– Je me trouve dans la même position que vous.
– Vous?
– M. le vicomte déteste les détails; quand je suis entré ici, j’avais d’économies et de patrimoine une soixantaine de mille francs, j’ai fait les dépenses de la maison comme vous celles de l’écurie, et tous les ans M. le vicomte m’a payé sans examen; à peu près à la même époque que vous, je me suis trouvé à découvert, pour moi, d’une vingtaine de mille francs, et, pour les fournisseurs, d’une soixantaine; alors M. le vicomte m’a proposé comme à vous, pour me rembourser, de me vendre le mobilier de cette maison, y compris l’argenterie, qui est très-belle, de très-bons tableaux, etc.; le tout a été estimé, au plus bas prix, cent quarante mille francs.

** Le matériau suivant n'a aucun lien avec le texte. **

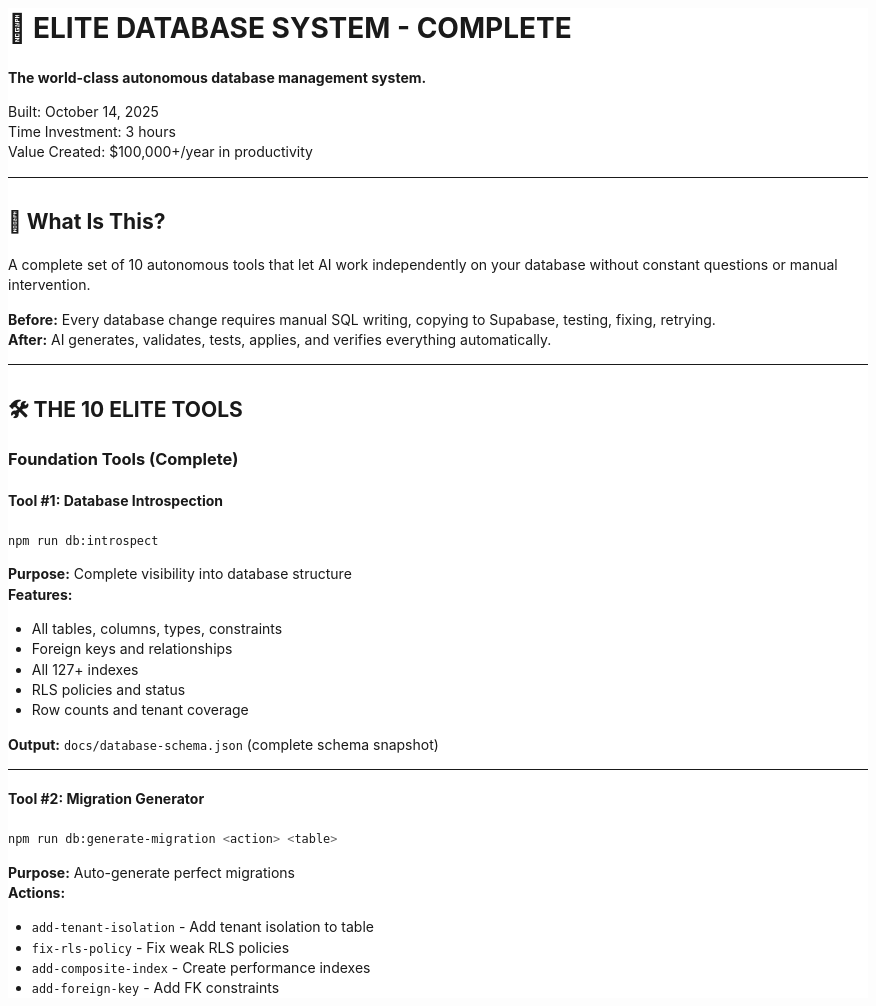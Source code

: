 # 💎 ELITE DATABASE SYSTEM - COMPLETE

**The world-class autonomous database management system.**

Built: October 14, 2025  
Time Investment: 3 hours  
Value Created: $100,000+/year in productivity  

---

## 🎯 What Is This?

A complete set of 10 autonomous tools that let AI work independently on your database without constant questions or manual intervention.

**Before:** Every database change requires manual SQL writing, copying to Supabase, testing, fixing, retrying.  
**After:** AI generates, validates, tests, applies, and verifies everything automatically.

---

## 🛠️ THE 10 ELITE TOOLS

### **Foundation Tools (Complete)**

#### **Tool #1: Database Introspection**
```bash
npm run db:introspect
```
**Purpose:** Complete visibility into database structure  
**Features:**
- All tables, columns, types, constraints
- Foreign keys and relationships
- All 127+ indexes
- RLS policies and status
- Row counts and tenant coverage

**Output:** `docs/database-schema.json` (complete schema snapshot)

---

#### **Tool #2: Migration Generator**
```bash
npm run db:generate-migration <action> <table>
```
**Purpose:** Auto-generate perfect migrations  
**Actions:**
- `add-tenant-isolation` - Add tenant isolation to table
- `fix-rls-policy` - Fix weak RLS policies
- `add-composite-index` - Create performance indexes
- `add-foreign-key` - Add FK constraints
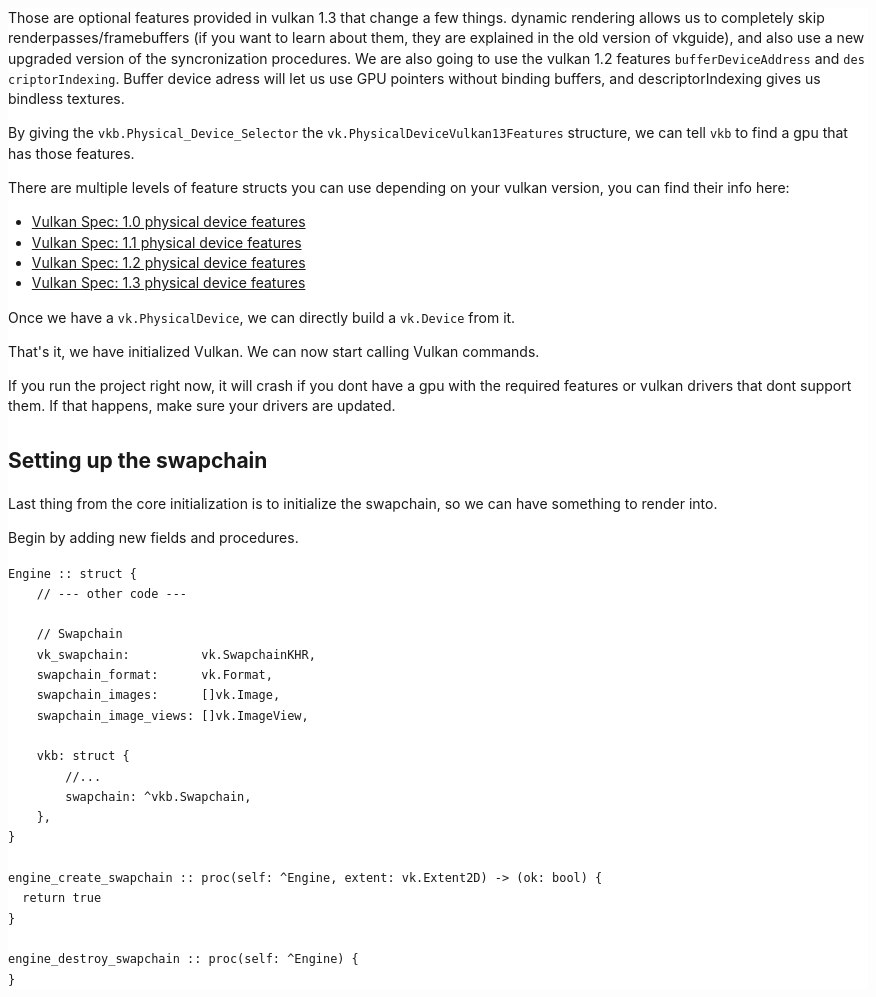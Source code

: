 Those are optional features provided in vulkan 1.3 that change a few things. dynamic rendering
allows us to completely skip renderpasses/framebuffers (if you want to learn about them, they
are explained in the old version of vkguide), and also use a new upgraded version of the
syncronization procedures. We are also going to use the vulkan 1.2 features
`bufferDeviceAddress` and `descriptorIndexing`. Buffer device adress will let us use GPU
pointers without binding buffers, and descriptorIndexing gives us bindless textures.

By giving the `vkb.Physical_Device_Selector` the `vk.PhysicalDeviceVulkan13Features` structure,
we can tell `vkb` to find a gpu that has those features.

There are multiple levels of feature structs you can use depending on your vulkan version, you
can find their info here:

- [Vulkan Spec: 1.0 physical device features](https://registry.khronos.org/vulkan/specs/1.3-extensions/html/chap47.html#VkPhysicalDeviceFeatures)
- [Vulkan Spec: 1.1 physical device features](https://registry.khronos.org/vulkan/specs/1.3-extensions/html/chap47.html#VkPhysicalDeviceVulkan11Features)
- [Vulkan Spec: 1.2 physical device features](https://registry.khronos.org/vulkan/specs/1.3-extensions/html/chap47.html#VkPhysicalDeviceVulkan12Features)
- [Vulkan Spec: 1.3 physical device features](https://registry.khronos.org/vulkan/specs/1.3-extensions/html/chap47.html#VkPhysicalDeviceVulkan13Features)

Once we have a `vk.PhysicalDevice`, we can directly build a `vk.Device` from it.

That's it, we have initialized Vulkan. We can now start calling Vulkan commands.

If you run the project right now, it will crash if you dont have a gpu with the required
features or vulkan drivers that dont support them. If that happens, make sure your drivers are
updated.

## Setting up the swapchain

Last thing from the core initialization is to initialize the swapchain, so we can have
something to render into.

Begin by adding new fields and procedures.

```odin title="engine.odin"
Engine :: struct {
    // --- other code ---

    // Swapchain
    vk_swapchain:          vk.SwapchainKHR,
    swapchain_format:      vk.Format,
    swapchain_images:      []vk.Image,
    swapchain_image_views: []vk.ImageView,

    vkb: struct {
        //...
        swapchain: ^vkb.Swapchain,
    },
}

engine_create_swapchain :: proc(self: ^Engine, extent: vk.Extent2D) -> (ok: bool) {
  return true
}

engine_destroy_swapchain :: proc(self: ^Engine) {
}
```
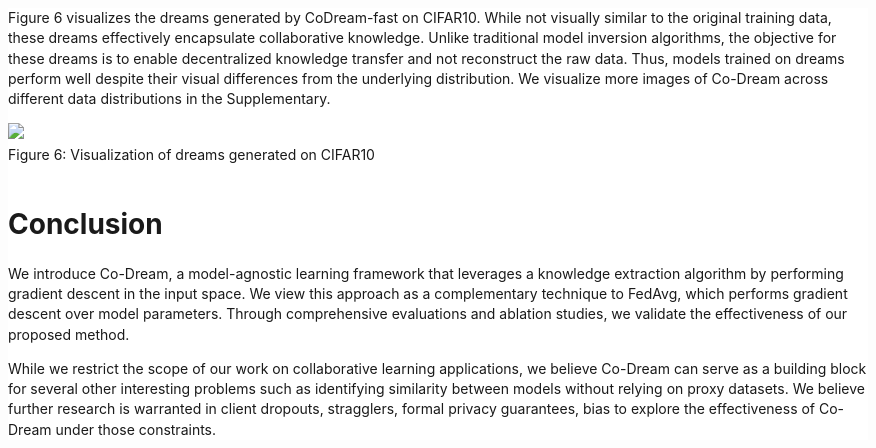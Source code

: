 Figure 6 visualizes the dreams generated by CoDream-fast on CIFAR10. While not visually similar to the original training data, these dreams effectively encapsulate collaborative knowledge. Unlike traditional model inversion algorithms, the objective for these dreams is to enable decentralized knowledge transfer and not reconstruct the raw data. Thus, models trained on dreams perform well despite their visual differences from the underlying distribution. We visualize more images of Co-Dream across different data distributions in the Supplementary.

![](images/dcbf9c399dfe7443634c86e07be315a4fb917701f44e5bd7b46fd41ee1097da5.jpg)  
Figure 6: Visualization of dreams generated on CIFAR10

# Conclusion

We introduce Co-Dream, a model-agnostic learning framework that leverages a knowledge extraction algorithm by performing gradient descent in the input space. We view this approach as a complementary technique to FedAvg, which performs gradient descent over model parameters. Through comprehensive evaluations and ablation studies, we validate the effectiveness of our proposed method.

While we restrict the scope of our work on collaborative learning applications, we believe Co-Dream can serve as a building block for several other interesting problems such as identifying similarity between models without relying on proxy datasets. We believe further research is warranted in client dropouts, stragglers, formal privacy guarantees, bias to explore the effectiveness of Co-Dream under those constraints.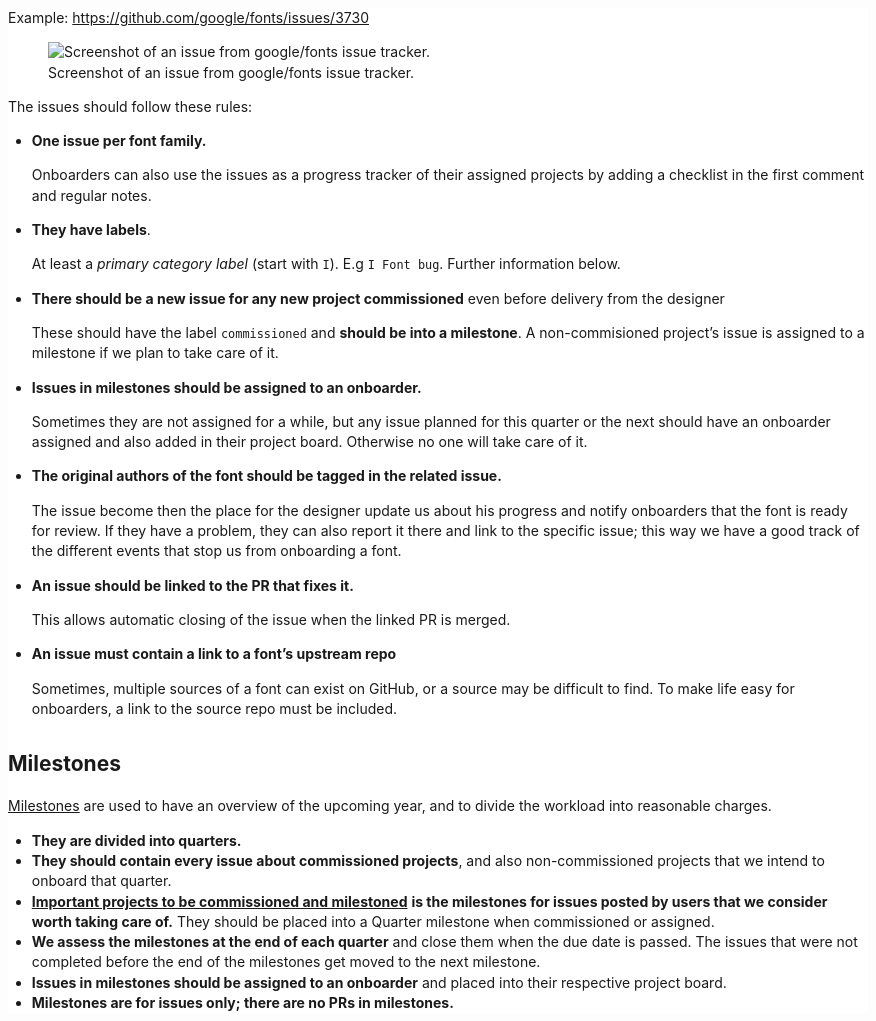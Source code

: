 Example: <https://github.com/google/fonts/issues/3730>

<figure>
<img src="Onboarder%20workflow%20guide%201ee4c4f185e9405a9fc22f834502a8fc/Capture_decran_2022-02-23_a_13.47.57.png" style="width:2568px" alt="Screenshot of an issue from google/fonts issue tracker." />
<figcaption aria-hidden="true">Screenshot of an issue from google/fonts issue tracker.</figcaption>
</figure>

The issues should follow these rules:

<div class="indented">

-   **One issue per font family.**

    Onboarders can also use the issues as a progress tracker of their assigned projects by adding a checklist in the first comment and regular notes.
-   **They have labels**.

    At least a *primary category label* (start with `I`). E.g `I Font bug`. Further information below.
-   **There should be a new issue for any new project commissioned** even before delivery from the designer

    These should have the label `commissioned` and **should be into a milestone**. A non-commisioned project’s issue is assigned to a milestone if we plan to take care of it.
-   **Issues in milestones should be assigned to an onboarder.**

    Sometimes they are not assigned for a while, but any issue planned for this quarter or the next should have an onboarder assigned and also added in their project board. Otherwise no one will take care of it.
-   **The original authors of the font should be tagged in the related issue.**

    The issue become then the place for the designer update us about his progress and notify onboarders that the font is ready for review. If they have a problem, they can also report it there and link to the specific issue; this way we have a good track of the different events that stop us from onboarding a font.
-   **An issue should be linked to the PR that fixes it.**

    This allows automatic closing of the issue when the linked PR is merged.
-   **An issue must contain a link to a font’s upstream repo**

    Sometimes, multiple sources of a font can exist on GitHub, or a source may be difficult to find. To make life easy for onboarders, a link to the source repo must be included.

</div>

## Milestones

[Milestones](https://github.com/google/fonts/milestones) are used to have an overview of the upcoming year, and to divide the workload into reasonable charges.

<div class="indented">

-   **They are divided into quarters.**
-   **They should contain every issue about commissioned projects**, and also non-commissioned projects that we intend to onboard that quarter.
-   [**Important projects to be commissioned and milestoned**](https://github.com/google/fonts/milestone/23) **is the milestones for issues posted by users that we consider worth taking care of.** They should be placed into a Quarter milestone when commissioned or assigned.
-   **We assess the milestones at the end of each quarter** and close them when the due date is passed. The issues that were not completed before the end of the milestones get moved to the next milestone.
-   **Issues in milestones should be assigned to an onboarder** and placed into their respective project board.
-   **Milestones are for issues only; there are no PRs in milestones.**
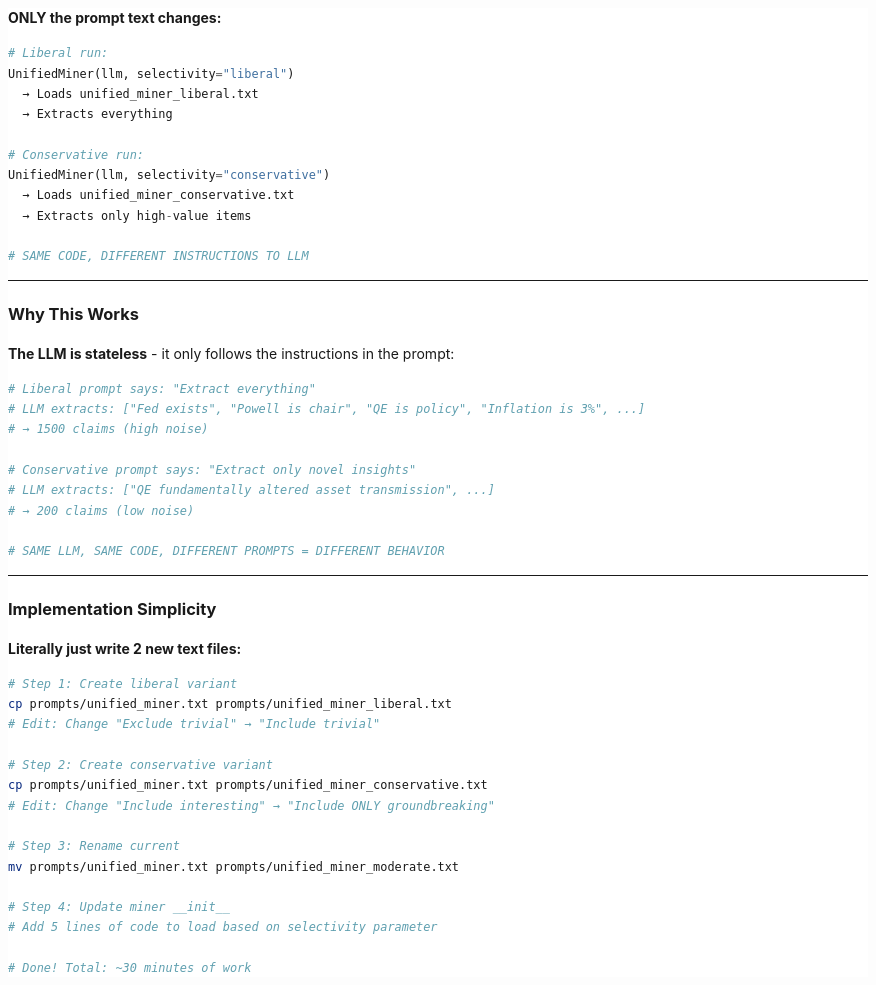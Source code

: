 **ONLY the prompt text changes:**
```python
# Liberal run:
UnifiedMiner(llm, selectivity="liberal")
  → Loads unified_miner_liberal.txt
  → Extracts everything

# Conservative run:
UnifiedMiner(llm, selectivity="conservative")
  → Loads unified_miner_conservative.txt
  → Extracts only high-value items
  
# SAME CODE, DIFFERENT INSTRUCTIONS TO LLM
```

---

### Why This Works

**The LLM is stateless** - it only follows the instructions in the prompt:

```python
# Liberal prompt says: "Extract everything"
# LLM extracts: ["Fed exists", "Powell is chair", "QE is policy", "Inflation is 3%", ...]
# → 1500 claims (high noise)

# Conservative prompt says: "Extract only novel insights"  
# LLM extracts: ["QE fundamentally altered asset transmission", ...]
# → 200 claims (low noise)

# SAME LLM, SAME CODE, DIFFERENT PROMPTS = DIFFERENT BEHAVIOR
```

---

### Implementation Simplicity

**Literally just write 2 new text files:**

```bash
# Step 1: Create liberal variant
cp prompts/unified_miner.txt prompts/unified_miner_liberal.txt
# Edit: Change "Exclude trivial" → "Include trivial"

# Step 2: Create conservative variant  
cp prompts/unified_miner.txt prompts/unified_miner_conservative.txt
# Edit: Change "Include interesting" → "Include ONLY groundbreaking"

# Step 3: Rename current
mv prompts/unified_miner.txt prompts/unified_miner_moderate.txt

# Step 4: Update miner __init__
# Add 5 lines of code to load based on selectivity parameter

# Done! Total: ~30 minutes of work
```
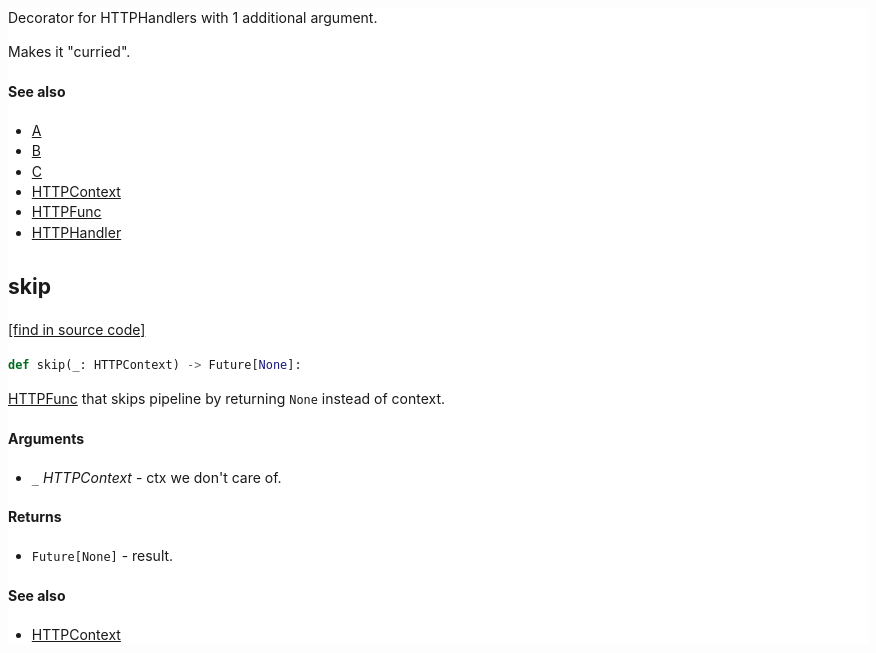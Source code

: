 Decorator for HTTPHandlers with 1 additional argument.

Makes it "curried".

#### See also

- [A](#a)
- [B](#b)
- [C](#c)
- [HTTPContext](context.md#httpcontext)
- [HTTPFunc](#httpfunc)
- [HTTPHandler](#httphandler)

## skip

[[find in source code]](https://github.com/katunilya/moona/blob/main/moona/http/handlers.py#L211)

```python
def skip(_: HTTPContext) -> Future[None]:
```

[HTTPFunc](#handlers) that skips pipeline by returning `None` instead of context.

#### Arguments

- `_` *HTTPContext* - ctx we don't care of.

#### Returns

- `Future[None]` - result.

#### See also

- [HTTPContext](context.md#httpcontext)
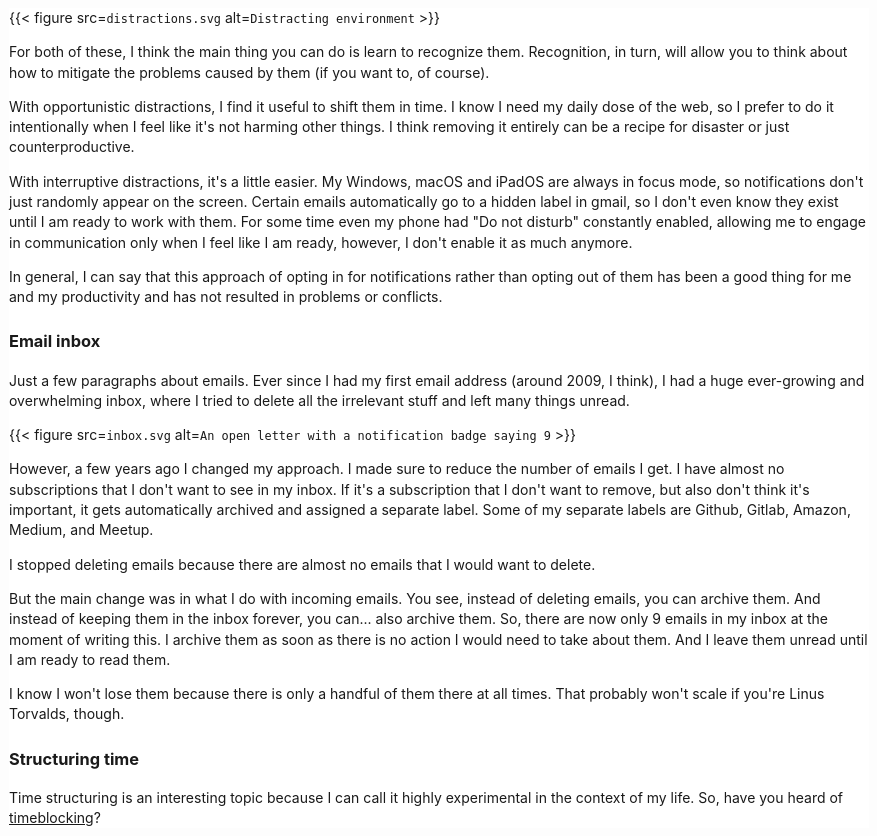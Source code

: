 {{< figure src=`distractions.svg` alt=`Distracting environment` >}}

For both of these, I think the main thing you can do is learn to recognize them.
Recognition, in turn, will allow you to think about how to mitigate the problems caused by them (if you want to, of course).

With opportunistic distractions, I find it useful to shift them in time.
I know I need my daily dose of the web, so I prefer to do it intentionally when I feel like it's not harming other things.
I think removing it entirely can be a recipe for disaster or just counterproductive.

With interruptive distractions, it's a little easier.
My Windows, macOS and iPadOS are always in focus mode, so notifications don't just randomly appear on the screen.
Certain emails automatically go to a hidden label in gmail, so I don't even know they exist until I am ready to work with them.
For some time even my phone had "Do not disturb" constantly enabled, allowing me to engage in communication only when I feel like I am ready, however, I don't enable it as much anymore.

In general, I can say that this approach of opting in for notifications rather than opting out of them has been a good thing for me and my productivity and has not resulted in problems or conflicts.


### Email inbox

Just a few paragraphs about emails.
Ever since I had my first email address (around 2009, I think), I had a huge ever-growing and overwhelming inbox, where I tried to delete all the irrelevant stuff and left many things unread.

{{< figure src=`inbox.svg` alt=`An open letter with a notification badge saying 9` >}}

However, a few years ago I changed my approach.
I made sure to reduce the number of emails I get.
I have almost no subscriptions that I don't want to see in my inbox.
If it's a subscription that I don't want to remove, but also don't think it's important, it gets automatically archived and assigned a separate label.
Some of my separate labels are Github, Gitlab, Amazon, Medium, and Meetup.

I stopped deleting emails because there are almost no emails that I would want to delete.

But the main change was in what I do with incoming emails.
You see, instead of deleting emails, you can archive them.
And instead of keeping them in the inbox forever, you can... also archive them.
So, there are now only 9 emails in my inbox at the moment of writing this.
I archive them as soon as there is no action I would need to take about them.
And I leave them unread until I am ready to read them.

I know I won't lose them because there is only a handful of them there at all times.
That probably won't scale if you're Linus Torvalds, though.


### Structuring time

Time structuring is an interesting topic because I can call it highly experimental in the context of my life.
So, have you heard of [timeblocking][tb]?


[tb]: https://en.wikipedia.org/wiki/Timeblocking
[^vc]: Here I'm talking about things like Git and Obsidian Sync.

Il y avait quatre-vingt mille francs à payer, restaient soixante mille francs que je devais affecter, jusqu’à leur entier épuisement, aux dépenses de la table, aux gages des gens, etc., et non à autre chose: c’était une condition du marché.
– Parce que sur ces dépenses vous gagniez encore?
– Nécessairement, car j’ai pris des arrangements avec les fournisseurs que je ne payerai qu’après la vente, dit Boyer en aspirant une forte prise de tabac, de sorte qu’à la fin de ce mois-ci…
– Le mobilier est à vous comme les chevaux et les voitures sont à moi.
– Évidemment. M. le vicomte a gagné à cela de vivre pendant les derniers temps comme il aime à vivre… en grand seigneur, et ceci à la barbe de ses créanciers; car mobilier, argenterie, chevaux, voitures, tout avait été payé comptant à sa majorité, et était devenu notre propriété à vous et à moi.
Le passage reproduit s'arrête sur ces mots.